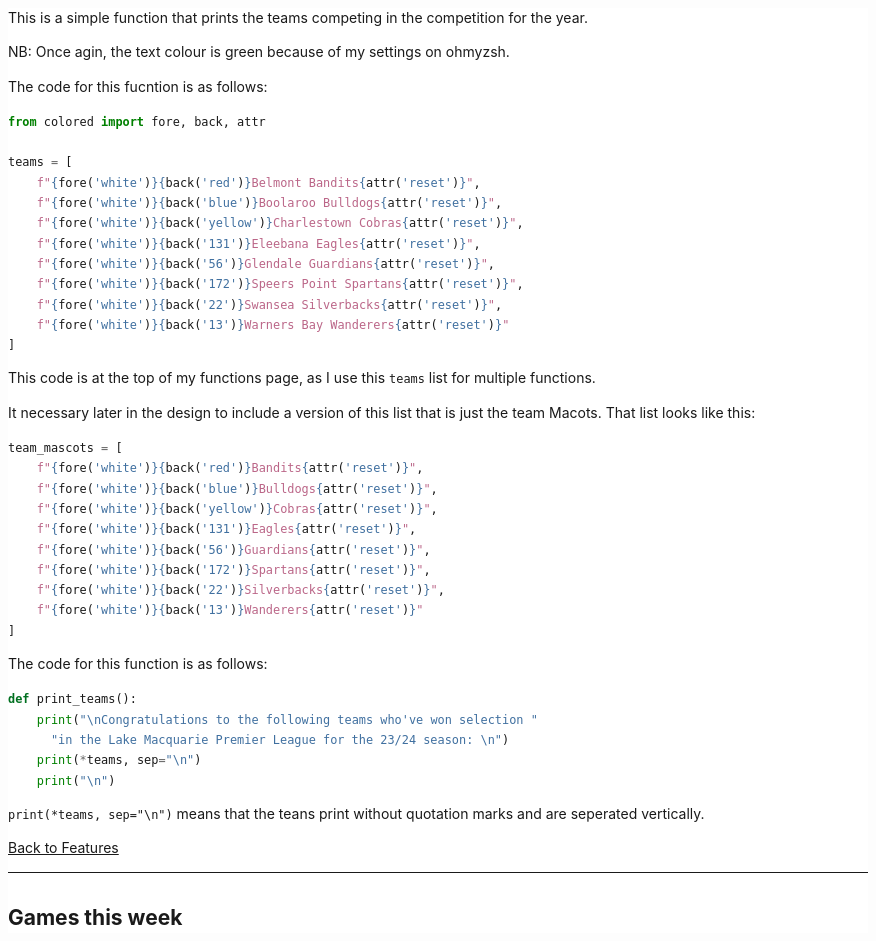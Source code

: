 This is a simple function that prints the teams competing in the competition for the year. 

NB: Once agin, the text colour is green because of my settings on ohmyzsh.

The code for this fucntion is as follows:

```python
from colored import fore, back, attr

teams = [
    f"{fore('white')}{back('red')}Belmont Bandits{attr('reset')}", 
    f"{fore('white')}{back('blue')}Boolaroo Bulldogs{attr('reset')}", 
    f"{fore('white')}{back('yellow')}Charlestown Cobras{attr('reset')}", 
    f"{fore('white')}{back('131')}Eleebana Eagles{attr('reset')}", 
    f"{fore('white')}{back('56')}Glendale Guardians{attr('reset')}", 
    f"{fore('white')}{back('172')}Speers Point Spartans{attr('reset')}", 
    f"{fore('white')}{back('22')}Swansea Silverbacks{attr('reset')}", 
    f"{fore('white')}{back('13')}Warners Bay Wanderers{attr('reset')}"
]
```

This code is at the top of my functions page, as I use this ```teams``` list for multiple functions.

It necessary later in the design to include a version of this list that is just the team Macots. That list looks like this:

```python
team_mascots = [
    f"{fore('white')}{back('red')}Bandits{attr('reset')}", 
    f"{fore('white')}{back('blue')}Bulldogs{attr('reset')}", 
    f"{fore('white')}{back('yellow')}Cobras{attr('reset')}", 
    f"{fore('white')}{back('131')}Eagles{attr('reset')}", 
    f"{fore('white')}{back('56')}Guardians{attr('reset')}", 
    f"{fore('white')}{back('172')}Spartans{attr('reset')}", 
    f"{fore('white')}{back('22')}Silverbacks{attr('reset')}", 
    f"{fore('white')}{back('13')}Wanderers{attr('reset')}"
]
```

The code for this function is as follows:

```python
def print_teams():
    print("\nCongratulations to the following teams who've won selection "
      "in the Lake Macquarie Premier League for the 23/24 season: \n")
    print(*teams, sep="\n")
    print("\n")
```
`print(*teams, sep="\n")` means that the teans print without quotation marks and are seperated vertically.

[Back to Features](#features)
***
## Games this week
...
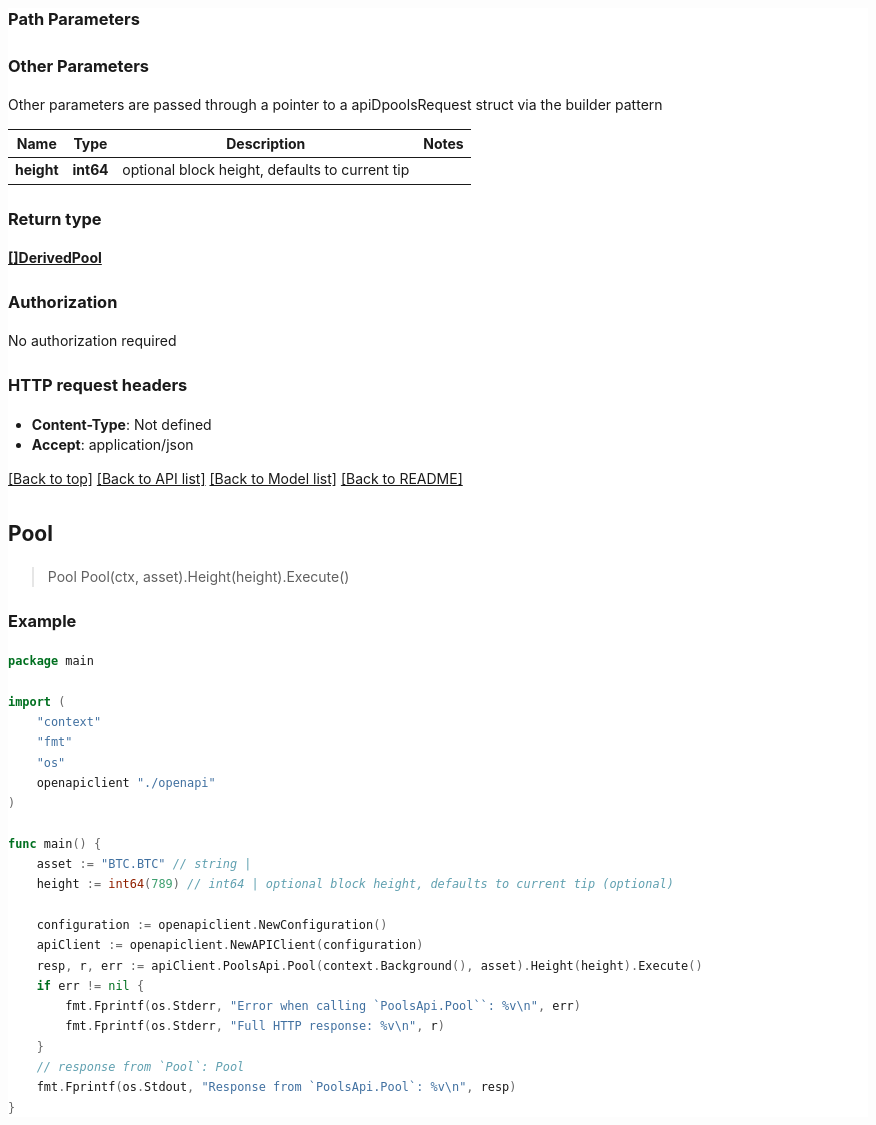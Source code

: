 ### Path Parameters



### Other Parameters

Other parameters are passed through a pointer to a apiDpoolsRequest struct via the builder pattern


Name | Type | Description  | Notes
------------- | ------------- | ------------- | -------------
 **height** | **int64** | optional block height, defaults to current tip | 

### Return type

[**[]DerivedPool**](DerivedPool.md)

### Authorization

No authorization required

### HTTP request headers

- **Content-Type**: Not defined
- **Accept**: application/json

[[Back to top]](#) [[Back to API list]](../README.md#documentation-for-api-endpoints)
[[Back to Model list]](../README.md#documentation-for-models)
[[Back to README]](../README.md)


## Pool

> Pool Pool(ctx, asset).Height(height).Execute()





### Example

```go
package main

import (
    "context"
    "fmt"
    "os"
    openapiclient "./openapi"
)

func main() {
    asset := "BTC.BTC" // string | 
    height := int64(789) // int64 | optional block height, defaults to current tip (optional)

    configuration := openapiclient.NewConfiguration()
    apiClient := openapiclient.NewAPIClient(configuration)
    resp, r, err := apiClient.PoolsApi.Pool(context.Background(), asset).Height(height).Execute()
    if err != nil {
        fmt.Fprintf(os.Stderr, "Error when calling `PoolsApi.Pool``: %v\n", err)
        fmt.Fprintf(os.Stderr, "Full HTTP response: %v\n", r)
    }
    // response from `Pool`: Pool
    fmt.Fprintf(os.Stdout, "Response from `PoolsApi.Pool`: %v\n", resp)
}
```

| What you need to do |
Only the lines above from the line with "It necessary later" to the line with "## Games this week", those two lines included, should be reproduced exactly.

| Solution to the problem |
It necessary later in the design to include a version of this list that is just the team Macots. That list looks like this:

```python
team_mascots = [
    f"{fore('white')}{back('red')}Bandits{attr('reset')}", 
    f"{fore('white')}{back('blue')}Bulldogs{attr('reset')}", 
    f"{fore('white')}{back('yellow')}Cobras{attr('reset')}", 
    f"{fore('white')}{back('131')}Eagles{attr('reset')}", 
    f"{fore('white')}{back('56')}Guardians{attr('reset')}", 
    f"{fore('white')}{back('172')}Spartans{attr('reset')}", 
    f"{fore('white')}{back('22')}Silverbacks{attr('reset')}", 
    f"{fore('white')}{back('13')}Wanderers{attr('reset')}"
]
```

The code for this function is as follows:

```python
def print_teams():
    print("\nCongratulations to the following teams who've won selection "
      "in the Lake Macquarie Premier League for the 23/24 season: \n")
    print(*teams, sep="\n")
    print("\n")
```
`print(*teams, sep="\n")` means that the teans print without quotation marks and are seperated vertically.

[Back to Features](#features)
***
## Games this week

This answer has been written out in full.